▸ ASSIGNMENT:
Please write out exactly the lines of the data below from the line holding "You can also" through the line holding "https://github.com/e-Florain/cyclos-python", and leave out the rest.

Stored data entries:
Content starts

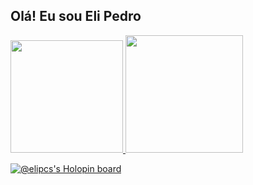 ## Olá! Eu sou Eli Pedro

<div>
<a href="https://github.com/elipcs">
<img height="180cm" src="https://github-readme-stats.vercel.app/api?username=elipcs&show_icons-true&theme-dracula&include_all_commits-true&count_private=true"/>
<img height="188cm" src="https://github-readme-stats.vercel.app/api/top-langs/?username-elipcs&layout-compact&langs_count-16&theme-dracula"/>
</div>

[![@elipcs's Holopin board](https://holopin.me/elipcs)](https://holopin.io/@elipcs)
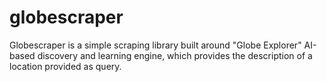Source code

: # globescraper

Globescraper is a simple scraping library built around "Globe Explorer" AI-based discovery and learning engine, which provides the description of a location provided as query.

Content ends
Content starts

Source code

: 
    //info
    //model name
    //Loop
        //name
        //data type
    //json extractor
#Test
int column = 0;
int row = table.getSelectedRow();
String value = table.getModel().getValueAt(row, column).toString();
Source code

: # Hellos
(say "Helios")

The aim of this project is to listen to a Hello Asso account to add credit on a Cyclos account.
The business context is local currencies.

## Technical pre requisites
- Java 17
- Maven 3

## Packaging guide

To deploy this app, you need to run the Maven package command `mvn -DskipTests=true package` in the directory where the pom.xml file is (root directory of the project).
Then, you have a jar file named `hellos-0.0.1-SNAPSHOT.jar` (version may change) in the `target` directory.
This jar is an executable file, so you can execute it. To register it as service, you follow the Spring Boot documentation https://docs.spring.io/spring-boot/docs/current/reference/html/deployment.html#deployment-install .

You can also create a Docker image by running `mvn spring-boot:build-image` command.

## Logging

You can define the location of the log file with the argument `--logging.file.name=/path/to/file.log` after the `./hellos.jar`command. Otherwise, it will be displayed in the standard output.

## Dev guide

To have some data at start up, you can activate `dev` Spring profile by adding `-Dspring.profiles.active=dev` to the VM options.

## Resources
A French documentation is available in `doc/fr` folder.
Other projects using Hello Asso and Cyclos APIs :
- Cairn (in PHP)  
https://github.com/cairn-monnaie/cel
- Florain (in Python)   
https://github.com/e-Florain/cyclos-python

Content ends
Content starts

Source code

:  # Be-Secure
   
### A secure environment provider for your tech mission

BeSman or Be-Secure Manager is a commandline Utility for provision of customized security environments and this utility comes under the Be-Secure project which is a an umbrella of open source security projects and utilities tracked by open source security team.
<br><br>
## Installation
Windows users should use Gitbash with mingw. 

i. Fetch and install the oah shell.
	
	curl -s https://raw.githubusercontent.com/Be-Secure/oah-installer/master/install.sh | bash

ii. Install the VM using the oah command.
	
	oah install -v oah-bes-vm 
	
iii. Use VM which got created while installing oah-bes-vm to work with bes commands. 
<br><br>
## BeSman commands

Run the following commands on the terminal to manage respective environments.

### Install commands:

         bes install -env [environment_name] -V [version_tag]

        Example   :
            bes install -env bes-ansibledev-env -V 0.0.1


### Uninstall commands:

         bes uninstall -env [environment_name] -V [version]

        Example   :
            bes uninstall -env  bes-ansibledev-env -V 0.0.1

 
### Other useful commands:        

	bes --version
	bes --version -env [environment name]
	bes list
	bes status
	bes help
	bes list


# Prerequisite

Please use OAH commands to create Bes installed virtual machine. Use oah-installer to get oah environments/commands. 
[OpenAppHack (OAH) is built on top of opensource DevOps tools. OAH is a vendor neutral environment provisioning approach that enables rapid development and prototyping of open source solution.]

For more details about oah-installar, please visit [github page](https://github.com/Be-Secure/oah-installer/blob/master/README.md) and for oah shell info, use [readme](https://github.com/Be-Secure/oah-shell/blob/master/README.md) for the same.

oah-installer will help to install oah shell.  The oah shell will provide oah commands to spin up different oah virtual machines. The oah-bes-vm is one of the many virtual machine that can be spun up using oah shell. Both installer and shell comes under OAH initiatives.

Content ends

▸ EXERCISE OUTPUT:
You can also create a Docker image by running `mvn spring-boot:build-image` command.

## Logging

You can define the location of the log file with the argument `--logging.file.name=/path/to/file.log` after the `./hellos.jar`command. Otherwise, it will be displayed in the standard output.

## Dev guide

To have some data at start up, you can activate `dev` Spring profile by adding `-Dspring.profiles.active=dev` to the VM options.

## Resources
A French documentation is available in `doc/fr` folder.
Other projects using Hello Asso and Cyclos APIs :
- Cairn (in PHP)  
https://github.com/cairn-monnaie/cel
- Florain (in Python)   
https://github.com/e-Florain/cyclos-python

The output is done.